__EXERCISE__:
Write an exact copy of the entries below that leaves out all pictures.

------------------------------------------------------------

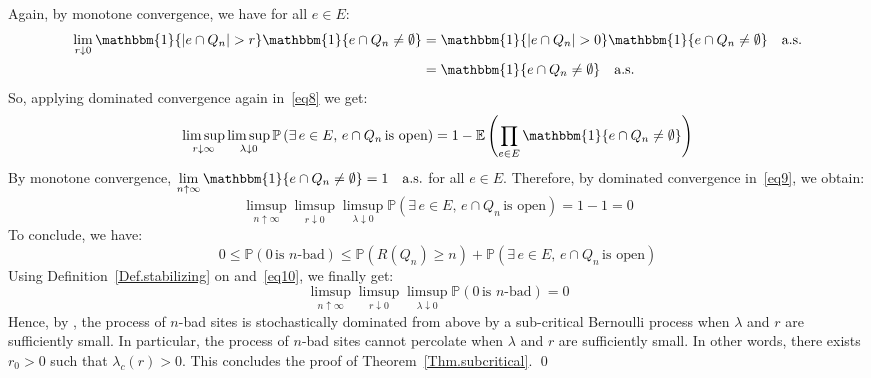 \documentclass[10pt,a4paper]{amsart}
\theoremstyle{exampstyle}
\theoremstyle{exampnotations}
\begin{document}
Again, by monotone convergence, we have for all $e \in E$:
\begin{align*}
\lim_{r \downarrow 0} \mathbbm{1}\lbrace \vert e \cap Q_n \vert > r \rbrace \mathbbm{1}\lbrace e \cap Q_n \neq \emptyset \rbrace &= \mathbbm{1}\lbrace \vert e \cap Q_n \vert > 0 \rbrace \mathbbm{1}\lbrace e \cap Q_n \neq \emptyset \rbrace \quad \text{a.s.} \\ &= \mathbbm{1}\lbrace e \cap Q_n \neq \emptyset \rbrace \quad \text{a.s.}
\end{align*} 
So, applying dominated convergence again in~\eqref{eq8} we get:
\begin{equation}
\label{eq9}
   \limsup_{r \downarrow \infty}\limsup_{\lambda \downarrow 0} \mathbb{P}\left(\exists \, e \in E, \, e \cap Q_n \, \text{is open} \right)=1-\mathbb{E}\left(\prod_{e \in E } \mathbbm{1}\lbrace e \cap Q_n \neq \emptyset \rbrace \right)
\end{equation}
By monotone convergence, $\displaystyle \lim_{n \uparrow \infty}\mathbbm{1}\lbrace e \cap Q_n \neq \emptyset \rbrace = 1 \quad \text{a.s.}$ for all $e \in E$. Therefore, by dominated convergence in~\eqref{eq9}, we obtain:
\begin{equation}
    \label{eq10}
    \limsup_{n \uparrow \infty}\limsup_{r \downarrow 0}\limsup_{\lambda \downarrow 0} \mathbb{P}\left(\exists \, e \in E, \, e \cap Q_n \, \text{is open} \right) = 1-1 = 0
\end{equation}
To conclude, we have: 
\begin{equation*}
    0 \leq \mathbb{P}(0 \, \text{is $n$-bad}) \leq \mathbb{P}(R(Q_n) \geq n) + \mathbb{P}(\exists \, e \in E, \, e \cap Q_n \, \text{is open})
\end{equation*}
Using Definition~\ref{Def.stabilizing} on  and~\eqref{eq10}, we finally get:
\begin{equation*}
     \limsup_{n \uparrow \infty}\limsup_{r \downarrow 0}\limsup_{\lambda \downarrow 0} \mathbb{P}(0 \, \text{is $n$-bad}) =0
\end{equation*}
Hence, by \cite[Theorem 0.0]{liggett_domination_1997}, the process of $n$-bad sites is stochastically dominated from above by a sub-critical Bernoulli process when $\lambda$ and $r$ are sufficiently small. In particular, the process of $n$-bad sites cannot percolate when $\lambda$ and $r$ are sufficiently small. In other words, there exists $r_0 >0$ such that $\lambda_c(r) > 0$. This concludes the proof of Theorem~\ref{Thm.subcritical}. \qed
\end{document}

------------------------------------------------------------

__TASK RESULT__:
 \documentclass[10pt,a4paper]{amsart}
\theoremstyle{exampstyle}
\theoremstyle{exampnotations}
\begin{document}
Again, by monotone convergence, we have for all $e \in E$:
\begin{align*}
\lim_{r \downarrow 0} \mathbbm{1}\lbrace \vert e \cap Q_n \vert > r \rbrace \mathbbm{1}\lbrace e \cap Q_n \neq \emptyset \rbrace &= \mathbbm{1}\lbrace \vert e \cap Q_n \vert > 0 \rbrace \mathbbm{1}\lbrace e \cap Q_n \neq \emptyset \rbrace \quad \text{a.s.} \\ &= \mathbbm{1}\lbrace e \cap Q_n \neq \emptyset \rbrace \quad \text{a.s.}
\end{align*} 
So, applying dominated convergence again in~\eqref{eq8} we get:
\begin{equation}
\label{eq9}
   \limsup_{r \downarrow \infty}\limsup_{\lambda \downarrow 0} \mathbb{P}\left(\exists \, e \in E, \, e \cap Q_n \, \text{is open} \right)=1-\mathbb{E}\left(\prod_{e \in E } \mathbbm{1}\lbrace e \cap Q_n \neq \emptyset \rbrace \right)
\end{equation}
By monotone convergence, $\displaystyle \lim_{n \uparrow \infty}\mathbbm{1}\lbrace e \cap Q_n \neq \emptyset \rbrace = 1 \quad \text{a.s.}$ for all $e \in E$. Therefore, by dominated convergence in~\eqref{eq9}, we obtain:
\begin{equation}
    \label{eq10}
    \limsup_{n \uparrow \infty}\limsup_{r \downarrow 0}\limsup_{\lambda \downarrow 0} \mathbb{P}\left(\exists \, e \in E, \, e \cap Q_n \, \text{is open} \right) = 1-1 = 0
\end{equation}
To conclude, we have: 
\begin{equation*}
    0 \leq \mathbb{P}(0 \, \text{is $n$-bad}) \leq \mathbb{P}(R(Q_n) \geq n) + \mathbb{P}(\exists \, e \in E, \, e \cap Q_n \, \text{is open})
\end{equation*}
Using Definition~\ref{Def.stabilizing} on  and~\eqref{eq10}, we finally get:
\begin{equation*}
     \limsup_{n \uparrow \infty}\limsup_{r \downarrow 0}\limsup_{\lambda \downarrow 0} \mathbb{P}(0 \, \text{is $n$-bad}) =0
\end{equation*}
Hence, by \cite[Theorem 0.0]{liggett_domination_1997}, the process of $n$-bad sites is stochastically dominated from above by a sub-critical Bernoulli process when $\lambda$ and $r$ are sufficiently small. In particular, the process of $n$-bad sites cannot percolate when $\lambda$ and $r$ are sufficiently small. In other words, there exists $r_0 >0$ such that $\lambda_c(r) > 0$. This concludes the proof of Theorem~\ref{Thm.subcritical}. \qed
\end{document}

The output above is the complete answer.